[Collected data]

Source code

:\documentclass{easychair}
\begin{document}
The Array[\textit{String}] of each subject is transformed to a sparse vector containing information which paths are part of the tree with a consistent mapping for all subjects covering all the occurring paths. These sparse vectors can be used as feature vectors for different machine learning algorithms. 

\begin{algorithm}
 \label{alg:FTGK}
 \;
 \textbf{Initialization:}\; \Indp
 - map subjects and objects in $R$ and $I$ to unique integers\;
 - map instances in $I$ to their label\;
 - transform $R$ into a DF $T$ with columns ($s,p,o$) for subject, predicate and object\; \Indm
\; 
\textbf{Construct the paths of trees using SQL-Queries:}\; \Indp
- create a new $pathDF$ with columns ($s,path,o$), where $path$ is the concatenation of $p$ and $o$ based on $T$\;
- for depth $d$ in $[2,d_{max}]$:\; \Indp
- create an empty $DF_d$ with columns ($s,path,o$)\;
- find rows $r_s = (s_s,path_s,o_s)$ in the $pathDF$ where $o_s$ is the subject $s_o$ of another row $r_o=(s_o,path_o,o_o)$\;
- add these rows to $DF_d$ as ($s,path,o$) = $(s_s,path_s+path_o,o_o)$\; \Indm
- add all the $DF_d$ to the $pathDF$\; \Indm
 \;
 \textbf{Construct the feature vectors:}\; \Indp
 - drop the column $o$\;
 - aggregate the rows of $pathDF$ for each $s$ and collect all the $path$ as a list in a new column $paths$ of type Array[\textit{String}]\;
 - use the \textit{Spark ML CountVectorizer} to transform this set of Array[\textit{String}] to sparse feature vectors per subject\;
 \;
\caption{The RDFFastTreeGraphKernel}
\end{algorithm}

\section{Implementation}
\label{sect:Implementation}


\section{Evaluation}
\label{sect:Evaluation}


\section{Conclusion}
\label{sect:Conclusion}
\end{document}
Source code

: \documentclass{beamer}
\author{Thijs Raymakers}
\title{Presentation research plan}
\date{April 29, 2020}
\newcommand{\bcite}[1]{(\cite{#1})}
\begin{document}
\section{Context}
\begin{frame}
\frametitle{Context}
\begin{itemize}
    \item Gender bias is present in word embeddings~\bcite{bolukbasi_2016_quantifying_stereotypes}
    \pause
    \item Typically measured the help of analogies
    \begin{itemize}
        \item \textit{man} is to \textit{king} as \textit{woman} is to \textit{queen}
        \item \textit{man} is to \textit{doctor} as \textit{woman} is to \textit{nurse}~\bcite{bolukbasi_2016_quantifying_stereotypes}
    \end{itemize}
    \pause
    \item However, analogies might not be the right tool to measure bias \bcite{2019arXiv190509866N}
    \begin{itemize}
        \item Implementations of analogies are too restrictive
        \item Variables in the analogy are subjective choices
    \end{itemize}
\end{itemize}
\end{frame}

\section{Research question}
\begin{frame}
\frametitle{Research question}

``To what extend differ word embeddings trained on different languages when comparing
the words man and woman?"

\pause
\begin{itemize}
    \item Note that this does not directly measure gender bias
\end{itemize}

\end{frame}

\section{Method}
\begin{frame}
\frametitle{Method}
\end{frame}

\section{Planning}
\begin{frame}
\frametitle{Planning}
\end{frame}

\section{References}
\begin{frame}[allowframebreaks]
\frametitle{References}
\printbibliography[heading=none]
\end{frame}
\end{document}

> [WHAT YOU NEED TO DO]:
Show me every line of the entries above that holds "subjects".

> [TASK RESPONSE]:
The Array[\textit{String}] of each subject is transformed to a sparse vector containing information which paths are part of the tree with a consistent mapping for all subjects covering all the occurring paths. These sparse vectors can be used as feature vectors for different machine learning algorithms. 
 - map subjects and objects in $R$ and $I$ to unique integers\;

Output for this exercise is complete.